Osoby zatrzymane przez CBA od ponad roku nie są pracownikami Banku Spółdzielczego w Nadarzynie i od tego czasu nie pełnią w nim żadnych funkcji, a co za tym idzie nie mają żadnego wpływu na jego funkcjonowanie
— zapewnił zarząd.
Obecna sytuacja finansowa Banku w żaden sposób nie zagraża jego działalności, a aktywa Klientów Banku są bezpieczne
— dodał w oświadczeniu obecny zarząd.
Szef warszawskiej prokuratury regionalnej Andrzej Szeliga powiedział, że to śledztwo, na jego wniosek, od czerwca tego roku prowadził specjalny zespół śledczy: dwóch prokuratorów i dziewięciu agentów CBA.

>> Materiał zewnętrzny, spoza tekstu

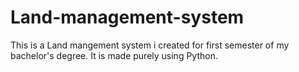 # Land-management-system
This is a Land mangement system i created for first semester of my bachelor's degree. It is made purely using Python.
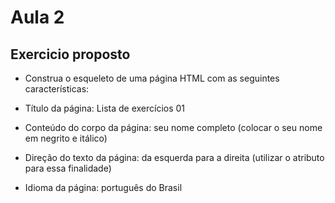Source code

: 
# Aula 2

## Exercicio proposto

- Construa o esqueleto de uma página HTML com as seguintes características:

- Título da página: Lista de exercícios 01
- Conteúdo do corpo da página: seu nome completo (colocar o seu nome em negrito e
itálico)
- Direção do texto da página: da esquerda para a direita (utilizar o atributo para essa
finalidade)
- Idioma da página: português do Brasil

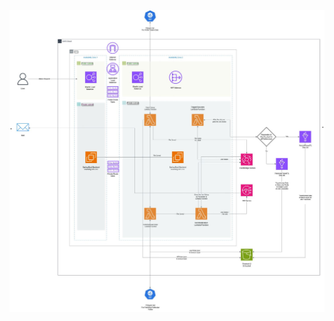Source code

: ![Application architecture](https://github.com/KunjPathak12/LiveStreaming_Cloud_ETL_AWS_Stocks_API/blob/main/finstockarch.jpg)
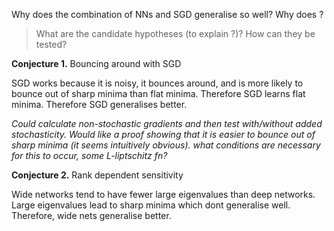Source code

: Why does the combination of NNs and SGD generalise so well?
Why does ?

> What are the candidate hypotheses (to explain ?)? How can they be tested?

__Conjecture 1.__ Bouncing around with SGD

SGD works because it is noisy, it bounces around, and is more likely to bounce out of sharp minima than flat minima. Therefore SGD learns flat minima.
Therefore SGD generalises better.

_Could calculate non-stochastic gradients and then test with/without added stochasticity. Would like a proof showing that it is easier to bounce out of sharp minima (it seems intuitively obvious). what conditions are necessary for this to occur, some L-liptschitz fn?_

__Conjecture 2.__ Rank dependent sensitivity

Wide networks tend to have fewer large eigenvalues than deep networks. Large eigenvalues lead to sharp minima which dont generalise well. Therefore, wide nets generalise better.

<!--
How can this actually be tested?
Will need to control for ???
Deep nets have the advantage that they can build more complex functions from fewer parameters,

Ohhh. I think I see?
 -->

<!-- There is always some way to resacle layers such that the number of eigenvalues of the hessian greater than $M$ is $r−min_{k\in K}(n_k)$. -->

Podkreślam, że są to pierwsze zatrzymania osiągnięte w takim czasie, a sprawa jest rozwojowa
— mówił Szeliga.
Zaznaczył, że w sprawie i przy postawieniu zarzutów pomagali też funkcjonariusze białostockiego oddziału Urzędu Kontroli Skarbowej.
Naczelnik Wydziału ds. przestępczości gospodarczej Prokuratury Regionalnej w Warszawie Katarzyna Calów-Jaszewska podała, że sprawa została zainicjowana zawiadomieniem skierowanym do prokuratury przez przewodniczącego Komisji Nadzoru Finansowego w marcu 2015 r. po kontroli dotyczącej SK Banku w Wołominie. W tamtej sprawie straty oceniane były na 2,6 mln zł - zaznaczyła.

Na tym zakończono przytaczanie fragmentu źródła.